Intricate wood detailing

Light filtering in

Tiling in the courtyard

Pool of Purification before entering the Prayer Room

Looking down on classrooms from above

Looking across the way at Pat

A typical student’s quarters

We then headed next door to the Musee Marrakech. It’s in the restored Dar Menebhi Palace, built at the end of the 19th century and recently restored in 1997. I thought the architecture was definitely more elaborate than the school and was nicely complimented by Moroccan artwork, both past and present.

The museum’s atrium with its massive chandelier

Tiled columns

Sometimes it’s hard to look at the surrounding artwork when you’re looking up at the beautiful ceilings all the time!

By this time, the 104 degree heat REALLY was starting to get to us, so we decided to turn in to the Riad for some rest and A/C. But not before we stopped to get a yummy sandwich from a street vendor first…

The makings of our grilled sandwich with beef/lamb, onions and egg

The final product! If only photos could also contain smell and taste…

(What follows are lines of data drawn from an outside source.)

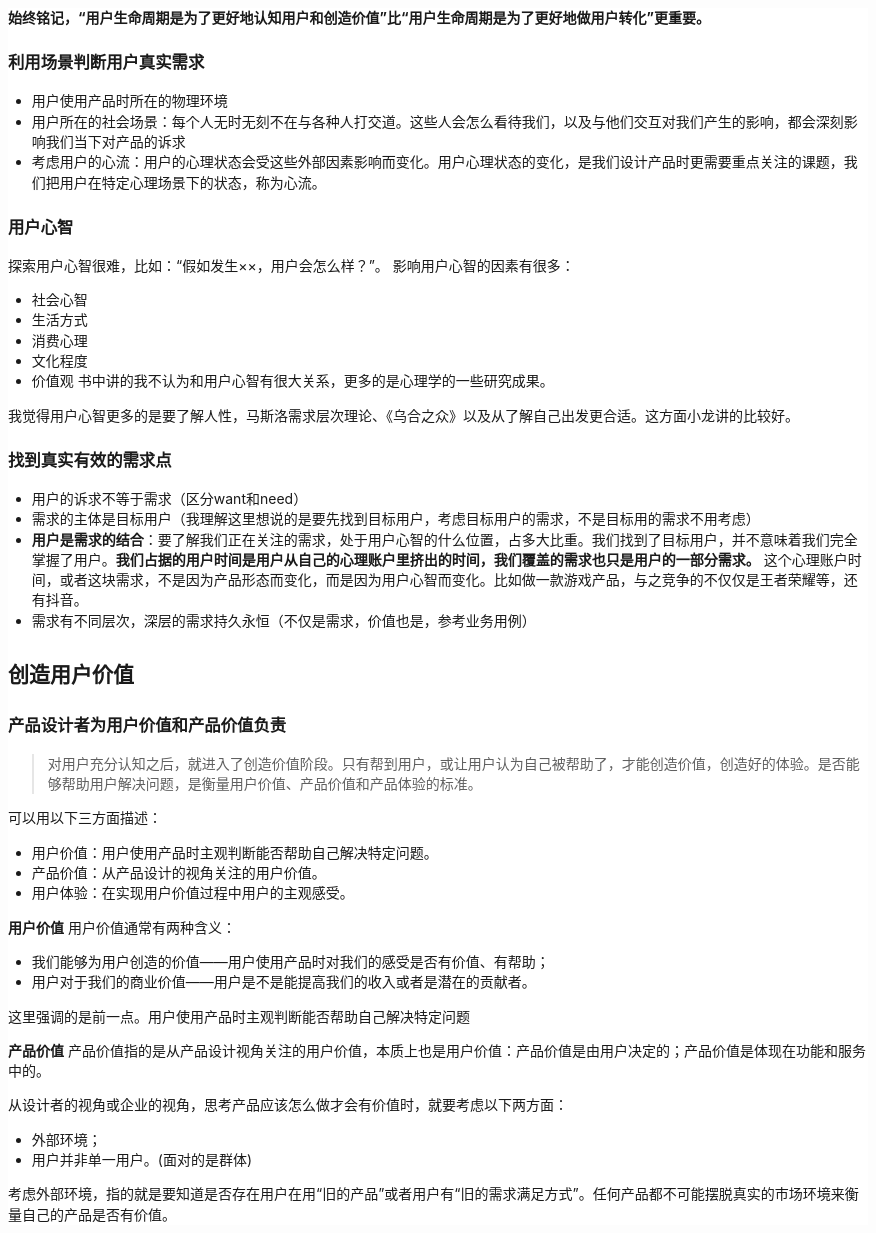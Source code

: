 **始终铭记，“用户生命周期是为了更好地认知用户和创造价值”比“用户生命周期是为了更好地做用户转化”更重要。**

### 利用场景判断用户真实需求
- 用户使用产品时所在的物理环境
- 用户所在的社会场景：每个人无时无刻不在与各种人打交道。这些人会怎么看待我们，以及与他们交互对我们产生的影响，都会深刻影响我们当下对产品的诉求
- 考虑用户的心流：用户的心理状态会受这些外部因素影响而变化。用户心理状态的变化，是我们设计产品时更需要重点关注的课题，我们把用户在特定心理场景下的状态，称为心流。

### 用户心智
探索用户心智很难，比如：“假如发生××，用户会怎么样？”。
影响用户心智的因素有很多：
- 社会心智
- 生活方式
- 消费心理
- 文化程度
- 价值观
书中讲的我不认为和用户心智有很大关系，更多的是心理学的一些研究成果。

我觉得用户心智更多的是要了解人性，马斯洛需求层次理论、《乌合之众》以及从了解自己出发更合适。这方面小龙讲的比较好。

### 找到真实有效的需求点
- 用户的诉求不等于需求（区分want和need）
- 需求的主体是目标用户（我理解这里想说的是要先找到目标用户，考虑目标用户的需求，不是目标用的需求不用考虑）
- **用户是需求的结合**：要了解我们正在关注的需求，处于用户心智的什么位置，占多大比重。我们找到了目标用户，并不意味着我们完全掌握了用户。**我们占据的用户时间是用户从自己的心理账户里挤出的时间，我们覆盖的需求也只是用户的一部分需求。** 这个心理账户时间，或者这块需求，不是因为产品形态而变化，而是因为用户心智而变化。比如做一款游戏产品，与之竞争的不仅仅是王者荣耀等，还有抖音。
- 需求有不同层次，深层的需求持久永恒（不仅是需求，价值也是，参考业务用例）


## 创造用户价值

### 产品设计者为用户价值和产品价值负责
> 对用户充分认知之后，就进入了创造价值阶段。只有帮到用户，或让用户认为自己被帮助了，才能创造价值，创造好的体验。是否能够帮助用户解决问题，是衡量用户价值、产品价值和产品体验的标准。
> 

可以用以下三方面描述：
- 用户价值：用户使用产品时主观判断能否帮助自己解决特定问题。
- 产品价值：从产品设计的视角关注的用户价值。
- 用户体验：在实现用户价值过程中用户的主观感受。

**用户价值**
用户价值通常有两种含义：
- 我们能够为用户创造的价值——用户使用产品时对我们的感受是否有价值、有帮助；
- 用户对于我们的商业价值——用户是不是能提高我们的收入或者是潜在的贡献者。

这里强调的是前一点。用户使用产品时主观判断能否帮助自己解决特定问题

**产品价值**
产品价值指的是从产品设计视角关注的用户价值，本质上也是用户价值：产品价值是由用户决定的；产品价值是体现在功能和服务中的。

从设计者的视角或企业的视角，思考产品应该怎么做才会有价值时，就要考虑以下两方面：
- 外部环境；
- 用户并非单一用户。(面对的是群体)

考虑外部环境，指的就是要知道是否存在用户在用“旧的产品”或者用户有“旧的需求满足方式”。任何产品都不可能摆脱真实的市场环境来衡量自己的产品是否有价值。
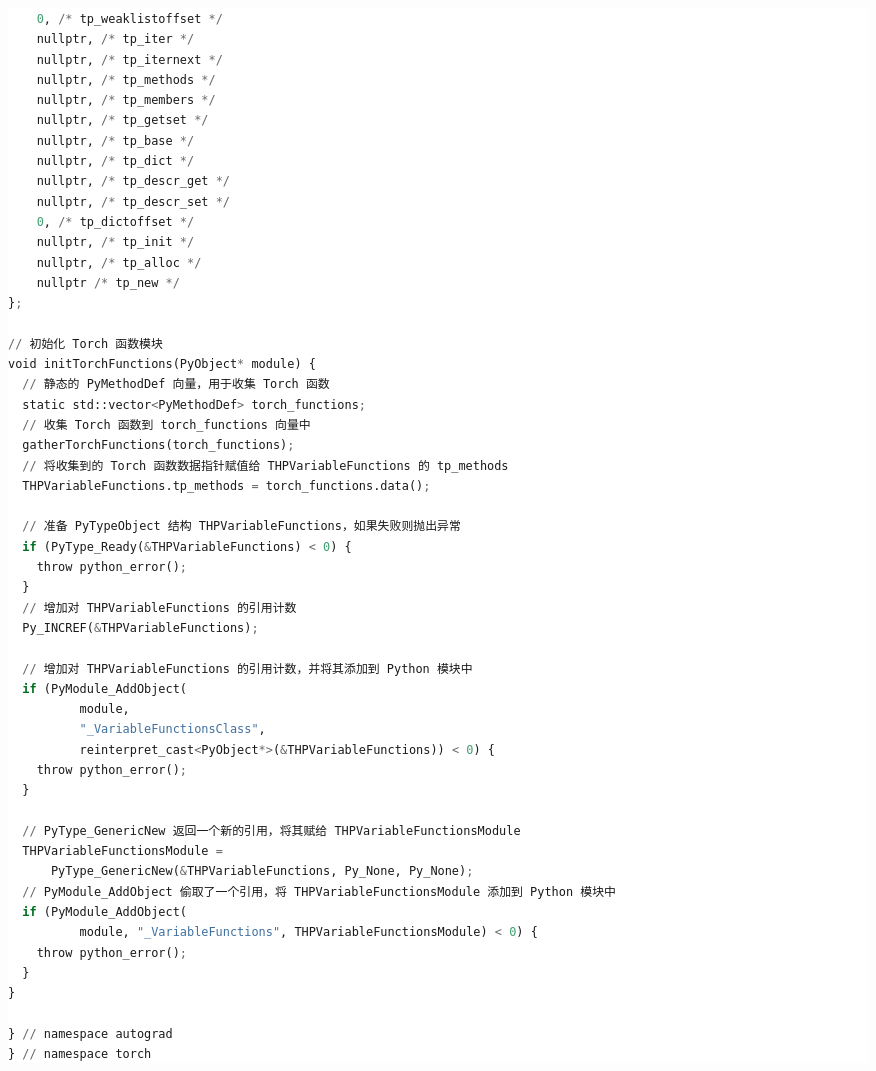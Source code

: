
 ```py
    0, /* tp_weaklistoffset */
    nullptr, /* tp_iter */
    nullptr, /* tp_iternext */
    nullptr, /* tp_methods */
    nullptr, /* tp_members */
    nullptr, /* tp_getset */
    nullptr, /* tp_base */
    nullptr, /* tp_dict */
    nullptr, /* tp_descr_get */
    nullptr, /* tp_descr_set */
    0, /* tp_dictoffset */
    nullptr, /* tp_init */
    nullptr, /* tp_alloc */
    nullptr /* tp_new */
};

// 初始化 Torch 函数模块
void initTorchFunctions(PyObject* module) {
  // 静态的 PyMethodDef 向量，用于收集 Torch 函数
  static std::vector<PyMethodDef> torch_functions;
  // 收集 Torch 函数到 torch_functions 向量中
  gatherTorchFunctions(torch_functions);
  // 将收集到的 Torch 函数数据指针赋值给 THPVariableFunctions 的 tp_methods
  THPVariableFunctions.tp_methods = torch_functions.data();

  // 准备 PyTypeObject 结构 THPVariableFunctions，如果失败则抛出异常
  if (PyType_Ready(&THPVariableFunctions) < 0) {
    throw python_error();
  }
  // 增加对 THPVariableFunctions 的引用计数
  Py_INCREF(&THPVariableFunctions);

  // 增加对 THPVariableFunctions 的引用计数，并将其添加到 Python 模块中
  if (PyModule_AddObject(
          module,
          "_VariableFunctionsClass",
          reinterpret_cast<PyObject*>(&THPVariableFunctions)) < 0) {
    throw python_error();
  }

  // PyType_GenericNew 返回一个新的引用，将其赋给 THPVariableFunctionsModule
  THPVariableFunctionsModule =
      PyType_GenericNew(&THPVariableFunctions, Py_None, Py_None);
  // PyModule_AddObject 偷取了一个引用，将 THPVariableFunctionsModule 添加到 Python 模块中
  if (PyModule_AddObject(
          module, "_VariableFunctions", THPVariableFunctionsModule) < 0) {
    throw python_error();
  }
}

} // namespace autograd
} // namespace torch
```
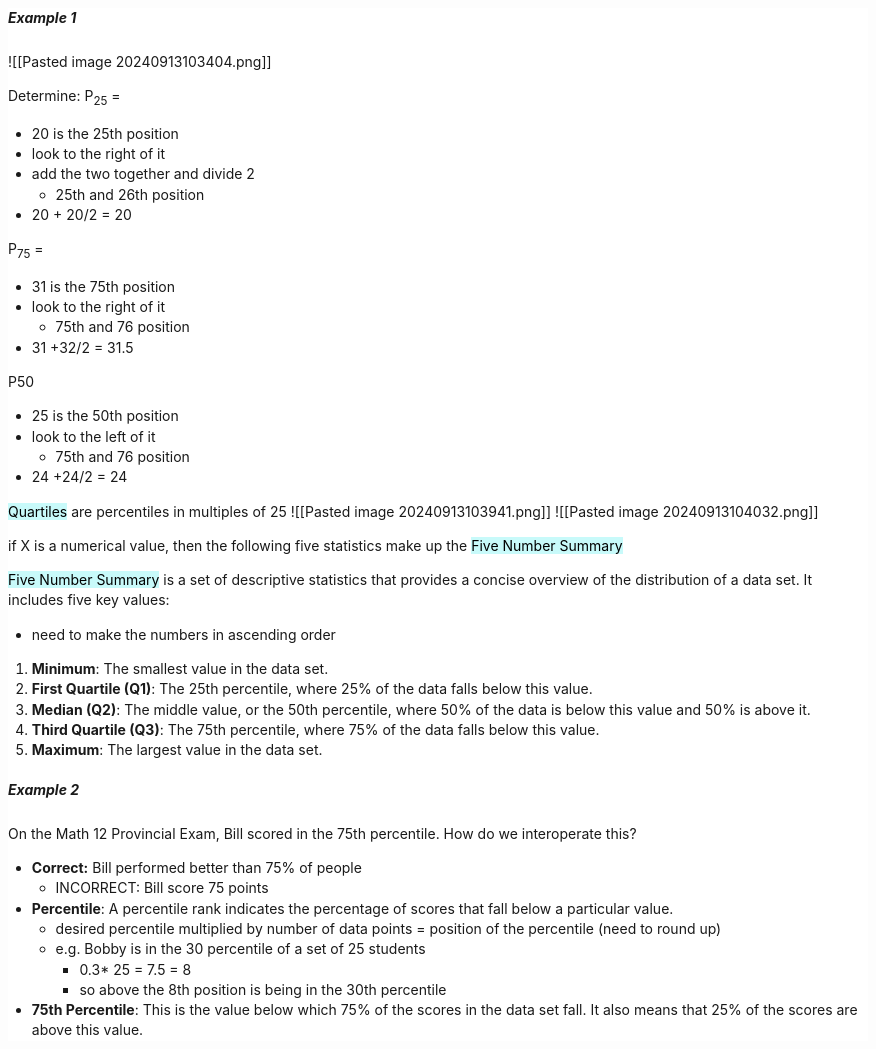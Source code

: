 ##### Example 1
![[Pasted image 20240913103404.png]]

Determine:
P<sub>25</sub> = 
* 20 is the 25th position
* look to the right of it
* add the two together and divide 2
	* 25th and 26th position
* 20 + 20/2 = 20

P<sub>75</sub> = 
* 31 is the 75th position
* look to the right of it 
	* 75th and 76 position
* 31 +32/2 = 31.5

P50
- 25 is the 50th position
- look to the left of it
	- 75th and 76 position
- 24 +24/2 = 24

<mark style="background: #ABF7F7A6;">Quartiles</mark> are percentiles in multiples of 25
![[Pasted image 20240913103941.png]]
![[Pasted image 20240913104032.png]]

if X is a numerical value, then the following five statistics make up the <mark style="background: #ABF7F7A6;">Five Number Summary </mark>

<mark style="background: #ABF7F7A6;">Five Number Summary</mark> is a set of descriptive statistics that provides a concise overview of the distribution of a data set. It includes five key values:
- need to make the numbers in ascending order
1. **Minimum**: The smallest value in the data set.
2. **First Quartile (Q1)**: The 25th percentile, where 25% of the data falls below this value.
3. **Median (Q2)**: The middle value, or the 50th percentile, where 50% of the data is below this value and 50% is above it.
4. **Third Quartile (Q3)**: The 75th percentile, where 75% of the data falls below this value.
5. **Maximum**: The largest value in the data set.

##### Example 2
On the Math 12 Provincial Exam, Bill scored in the 75th percentile. How do we interoperate this?
- **Correct:** Bill performed better than 75% of people
	- INCORRECT: Bill score 75 points
- **Percentile**: A percentile rank indicates the percentage of scores that fall below a particular value.
	- desired percentile multiplied by number of data points = position of the percentile (need to round up)
	- e.g. Bobby is in the 30 percentile of a set of 25 students
		- 0.3* 25 = 7.5 = 8
		- so above the 8th position is being in the 30th percentile 
- **75th Percentile**: This is the value below which 75% of the scores in the data set fall. It also means that 25% of the scores are above this value.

After our lunch and our respite in the A/C, we were ready to hit the town again for dinner. We went back to the crazy square, Jemaa el Fna, because by this time, the food vendors were all set up for dinner. Walking by there is another overwhelming experience, as every stall has several people that are trying to get you to sit down and eat. Thankfully, we had a good recommendation from our hostess and easily sat down at Stall #1 for a delicious dinner of Lamb Chops, Vegetarian Couscous, and Kebabs. Not a bad meal for about 12 euros for the 2 of us, including bread and drinks.

Our chefs. We could literally see what we were about to eat!

Chicken, beef, and kefta kebabs

Enjoying our dinner!

And to top the night off, a 50 cent OJ!

Not a bad day. I think Marrakech is starting to grow on me. A little bit, at least. Tomorrow…the Atlas Mountains!

6 responses to “Exploring More of Morocco

  1. So much to absorb! Couldn’t believe the cabbie dropped you off & left you w/ these strangers to get you to your riad. What kind of breakfast are you served? Have you done any shopping? Wonder how the food stalls keep stuff from spoiling in all that heat. Great shots as always! And to think you started this so long ago from Brazil…greetings to Pat…

    • Our breakfast has been nice with breads, yogurts, and moroccan mint tea, but I think I was spoiled by the breakfasts in Brazil. Nothing has been able to match up to that yet! I’ve haven’t done too much shopping yet. Mainly window shopping. Except, there aren’t any windows!

      • Ummm, I think they’re both really good, just different. I meant that the breakfasts that our hosts provided in the B&B’s in Brazil were ridiculously outstanding compared with any breakfast provided by the B&B’s we stayed with in either London or here in Morocco.